The Project has reached 86% progress at end November 1999, is on schedule and within budget, and on track to achieve its objective of CAPEX below $3/boe.

Introduction

The Elgin and Franklin fields are HP/HT (high pressure/high temperature) accumulations located in the Central Graben Area in the UK sector of the North Sea as indicated in Figure 1.

The Franklin field was discovered in 1985 and delineated with two appraisal wells drilled in 1988/89 and in 1991. The nearby Elgin field, discovered in 1991, was appraised with 2 further wells drilled in 1992/93 and in 1994. The close proximity of the two fields, within just a few kilometres of each other, provides the critical mass on which to build a sound and robust joint development and in February 1997 the coventurers in the Elgin and Franklin Fields entered into a Unitisation and a Joint Development and Operating Agreement for development of the Elgin/Franklin Unit Area. The pressure and temperature conditions found in these fields are near the extremes of current experience, as indicated in Figure 2.

The main reservoir characteristics are summarised in Figure 3. Reservoir fluids are characterised as gas condensate with one compartment of the Elgin field particularly being quite rich, containing about 1.7sm3 condensate/ 103sm3 gas (300 bbl/1000 mcf), twice the liquid content of Franklin. The 3-4% CO2 and about 40ppm H2S impose additional metallurgical and processing demands.

The fluid, rock and pressure/temperature conditions yield field parameters for which there is little analogous experience.
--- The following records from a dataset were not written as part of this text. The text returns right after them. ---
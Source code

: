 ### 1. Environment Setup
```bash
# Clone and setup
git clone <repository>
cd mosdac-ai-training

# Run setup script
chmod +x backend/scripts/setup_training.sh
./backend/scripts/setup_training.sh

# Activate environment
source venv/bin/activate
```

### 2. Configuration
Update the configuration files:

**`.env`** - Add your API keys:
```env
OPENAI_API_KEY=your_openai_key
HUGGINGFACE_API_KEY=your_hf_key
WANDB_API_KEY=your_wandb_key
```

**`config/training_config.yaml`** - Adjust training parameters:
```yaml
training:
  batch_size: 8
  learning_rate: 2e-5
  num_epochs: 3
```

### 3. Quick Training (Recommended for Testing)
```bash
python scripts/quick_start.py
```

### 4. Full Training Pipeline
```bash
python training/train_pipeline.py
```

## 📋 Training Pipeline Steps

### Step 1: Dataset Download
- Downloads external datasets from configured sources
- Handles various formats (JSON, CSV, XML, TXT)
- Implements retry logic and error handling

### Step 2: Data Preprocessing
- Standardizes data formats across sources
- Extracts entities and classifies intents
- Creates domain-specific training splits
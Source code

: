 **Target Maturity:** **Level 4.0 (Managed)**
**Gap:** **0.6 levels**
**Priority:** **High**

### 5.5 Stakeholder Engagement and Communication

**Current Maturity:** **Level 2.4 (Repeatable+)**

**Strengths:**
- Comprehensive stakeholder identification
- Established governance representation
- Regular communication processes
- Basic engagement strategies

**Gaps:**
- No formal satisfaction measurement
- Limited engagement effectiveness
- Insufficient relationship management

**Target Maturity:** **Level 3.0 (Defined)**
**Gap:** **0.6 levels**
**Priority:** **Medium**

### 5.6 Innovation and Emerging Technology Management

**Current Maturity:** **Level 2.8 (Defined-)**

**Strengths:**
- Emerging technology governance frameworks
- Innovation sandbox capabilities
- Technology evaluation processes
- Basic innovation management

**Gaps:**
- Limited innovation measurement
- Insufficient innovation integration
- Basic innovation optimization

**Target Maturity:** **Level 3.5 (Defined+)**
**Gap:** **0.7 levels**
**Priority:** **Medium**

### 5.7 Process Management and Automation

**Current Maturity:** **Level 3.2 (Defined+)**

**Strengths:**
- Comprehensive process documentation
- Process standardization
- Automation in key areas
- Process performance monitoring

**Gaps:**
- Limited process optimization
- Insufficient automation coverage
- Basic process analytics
As a consequence one of the major challenges that development planning assessments faced was the ability to predict with sufficient confidence the field production levels.

The impact of reservoir performance uncertainties are compounded by drilling challenges. Not only are wells very expensive but they need to be drilled prior to significant reservoir depletion (i.e. before significant production history will be available on which to base subsequent well location decisions).

The exploration and appraisal wells, requiring substantial time to drill and utilising high specification, state of the art drilling rigs, were very costly and confirmed that drilling costs would represent a major portion of the total field development investment. The Elgin appraisal drilling programme was conducted on the basis that the wells would be retained for potential use during the development. The two appraisal wells drilled subsequent to the discovery well were deviated from adjacent surface locations to facilitate their later use for development.